**DATASET RECORDS**

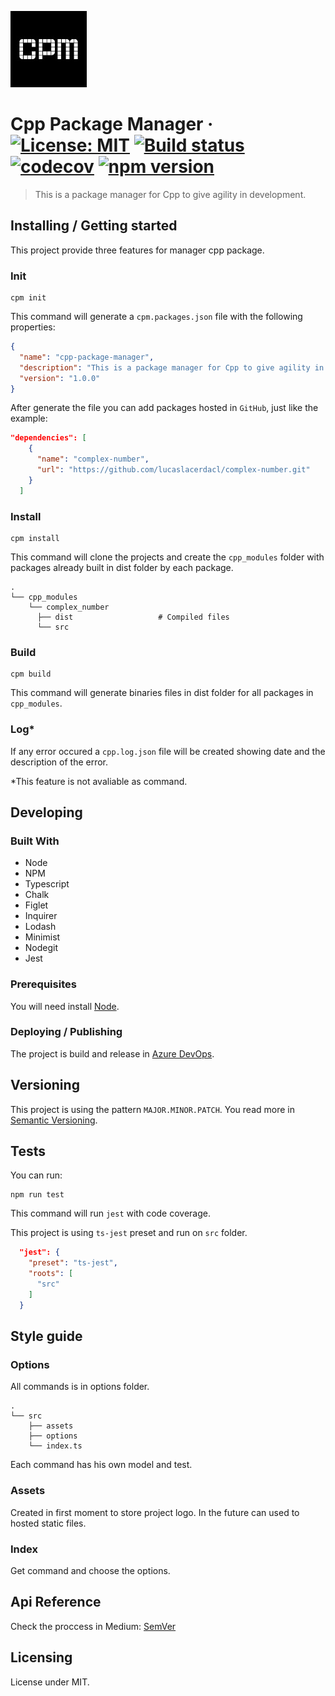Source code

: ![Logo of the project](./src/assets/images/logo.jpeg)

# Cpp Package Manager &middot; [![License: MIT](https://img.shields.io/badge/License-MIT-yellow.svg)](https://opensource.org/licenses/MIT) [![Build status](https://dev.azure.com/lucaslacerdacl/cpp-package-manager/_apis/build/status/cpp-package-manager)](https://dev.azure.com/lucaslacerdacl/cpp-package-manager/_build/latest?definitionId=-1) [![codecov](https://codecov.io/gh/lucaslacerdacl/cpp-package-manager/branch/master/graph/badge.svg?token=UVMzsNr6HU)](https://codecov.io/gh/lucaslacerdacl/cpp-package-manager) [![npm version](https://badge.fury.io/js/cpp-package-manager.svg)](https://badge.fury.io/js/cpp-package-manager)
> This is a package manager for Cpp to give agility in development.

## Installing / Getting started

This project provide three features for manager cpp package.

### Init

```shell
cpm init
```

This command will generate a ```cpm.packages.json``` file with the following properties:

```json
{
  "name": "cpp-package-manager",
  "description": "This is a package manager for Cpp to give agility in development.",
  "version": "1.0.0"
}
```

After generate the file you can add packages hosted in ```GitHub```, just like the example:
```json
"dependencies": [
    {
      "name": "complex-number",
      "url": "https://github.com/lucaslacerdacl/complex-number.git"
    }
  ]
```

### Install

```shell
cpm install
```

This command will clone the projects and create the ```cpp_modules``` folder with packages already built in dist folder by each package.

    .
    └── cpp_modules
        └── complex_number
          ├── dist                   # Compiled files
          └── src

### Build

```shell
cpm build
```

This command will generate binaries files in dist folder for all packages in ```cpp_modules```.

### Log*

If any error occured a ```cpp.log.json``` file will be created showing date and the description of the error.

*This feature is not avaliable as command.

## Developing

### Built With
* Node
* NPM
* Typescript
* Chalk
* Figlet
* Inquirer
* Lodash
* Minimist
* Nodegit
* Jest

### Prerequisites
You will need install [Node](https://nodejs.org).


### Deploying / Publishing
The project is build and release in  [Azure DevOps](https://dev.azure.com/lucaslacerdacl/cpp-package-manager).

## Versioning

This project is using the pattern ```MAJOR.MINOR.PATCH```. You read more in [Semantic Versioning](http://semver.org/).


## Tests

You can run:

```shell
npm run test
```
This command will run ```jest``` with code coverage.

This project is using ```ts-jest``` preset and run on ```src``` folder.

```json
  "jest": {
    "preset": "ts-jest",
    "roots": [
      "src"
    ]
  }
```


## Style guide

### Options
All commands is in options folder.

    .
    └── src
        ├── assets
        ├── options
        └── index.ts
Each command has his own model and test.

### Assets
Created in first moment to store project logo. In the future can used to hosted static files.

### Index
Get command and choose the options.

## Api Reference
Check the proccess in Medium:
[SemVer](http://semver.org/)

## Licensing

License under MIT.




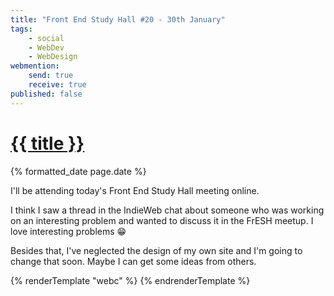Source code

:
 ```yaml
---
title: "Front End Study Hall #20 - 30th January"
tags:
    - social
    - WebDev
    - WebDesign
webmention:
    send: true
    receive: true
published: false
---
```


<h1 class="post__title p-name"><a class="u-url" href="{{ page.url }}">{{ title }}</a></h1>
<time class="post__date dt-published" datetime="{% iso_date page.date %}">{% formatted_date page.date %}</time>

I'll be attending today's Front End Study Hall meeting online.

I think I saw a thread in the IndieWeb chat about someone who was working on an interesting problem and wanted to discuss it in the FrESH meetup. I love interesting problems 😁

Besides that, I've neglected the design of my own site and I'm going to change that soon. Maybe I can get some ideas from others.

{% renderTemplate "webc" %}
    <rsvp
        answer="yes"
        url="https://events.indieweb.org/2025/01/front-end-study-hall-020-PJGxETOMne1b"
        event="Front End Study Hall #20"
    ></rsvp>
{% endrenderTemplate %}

**REQUIREMENT**
Return every line from the records above that holds the word "name".

**REPLY TO THE TASK**
  "name": "cpp-package-manager",
      "name": "complex-number",
<h1 class="post__title p-name"><a class="u-url" href="{{ page.url }}">{{ title }}</a></h1>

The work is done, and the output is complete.